> About this task:
Return the data below exactly, but only from the line containing "- **Chavot Yair**" through the line containing "- **Melamed LeHo'il**", with both of those lines included.

(Saved entries)
_ _ _ _ _ _ _

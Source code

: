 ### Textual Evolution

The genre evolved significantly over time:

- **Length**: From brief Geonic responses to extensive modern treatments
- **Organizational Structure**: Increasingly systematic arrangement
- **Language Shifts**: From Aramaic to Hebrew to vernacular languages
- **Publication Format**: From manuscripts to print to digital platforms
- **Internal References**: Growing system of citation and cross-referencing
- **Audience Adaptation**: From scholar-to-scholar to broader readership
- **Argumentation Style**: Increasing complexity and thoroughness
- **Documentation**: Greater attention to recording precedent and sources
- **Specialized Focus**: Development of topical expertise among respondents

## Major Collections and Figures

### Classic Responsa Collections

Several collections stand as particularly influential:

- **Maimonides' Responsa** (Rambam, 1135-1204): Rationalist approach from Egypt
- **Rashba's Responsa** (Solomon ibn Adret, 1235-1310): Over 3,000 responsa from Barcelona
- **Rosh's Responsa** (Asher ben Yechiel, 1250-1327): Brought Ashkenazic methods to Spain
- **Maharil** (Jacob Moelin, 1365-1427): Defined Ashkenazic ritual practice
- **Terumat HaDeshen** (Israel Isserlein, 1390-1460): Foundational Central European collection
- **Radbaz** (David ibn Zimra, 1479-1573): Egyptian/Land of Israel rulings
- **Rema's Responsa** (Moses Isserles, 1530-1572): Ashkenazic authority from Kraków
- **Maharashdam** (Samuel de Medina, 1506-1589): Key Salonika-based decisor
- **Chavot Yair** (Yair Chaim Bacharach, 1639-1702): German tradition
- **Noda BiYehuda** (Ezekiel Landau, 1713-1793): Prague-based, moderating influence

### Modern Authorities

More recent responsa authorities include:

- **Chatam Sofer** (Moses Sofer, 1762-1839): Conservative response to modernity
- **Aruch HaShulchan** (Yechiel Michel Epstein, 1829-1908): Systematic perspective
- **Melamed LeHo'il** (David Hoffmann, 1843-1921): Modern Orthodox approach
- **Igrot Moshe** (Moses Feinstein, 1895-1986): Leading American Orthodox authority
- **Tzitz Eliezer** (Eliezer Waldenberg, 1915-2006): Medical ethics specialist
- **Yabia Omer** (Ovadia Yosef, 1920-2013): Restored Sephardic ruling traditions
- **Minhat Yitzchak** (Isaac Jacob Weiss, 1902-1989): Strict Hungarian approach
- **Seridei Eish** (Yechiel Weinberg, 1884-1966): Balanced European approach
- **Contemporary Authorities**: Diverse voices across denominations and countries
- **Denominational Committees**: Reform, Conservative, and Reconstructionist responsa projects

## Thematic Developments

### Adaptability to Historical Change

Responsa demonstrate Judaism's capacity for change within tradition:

_ _ _ _ _ _ _

> Your solution:
- **Chavot Yair** (Yair Chaim Bacharach, 1639-1702): German tradition
- **Noda BiYehuda** (Ezekiel Landau, 1713-1793): Prague-based, moderating influence

### Modern Authorities

More recent responsa authorities include:

- **Chatam Sofer** (Moses Sofer, 1762-1839): Conservative response to modernity
- **Aruch HaShulchan** (Yechiel Michel Epstein, 1829-1908): Systematic perspective
- **Melamed LeHo'il** (David Hoffmann, 1843-1921): Modern Orthodox approach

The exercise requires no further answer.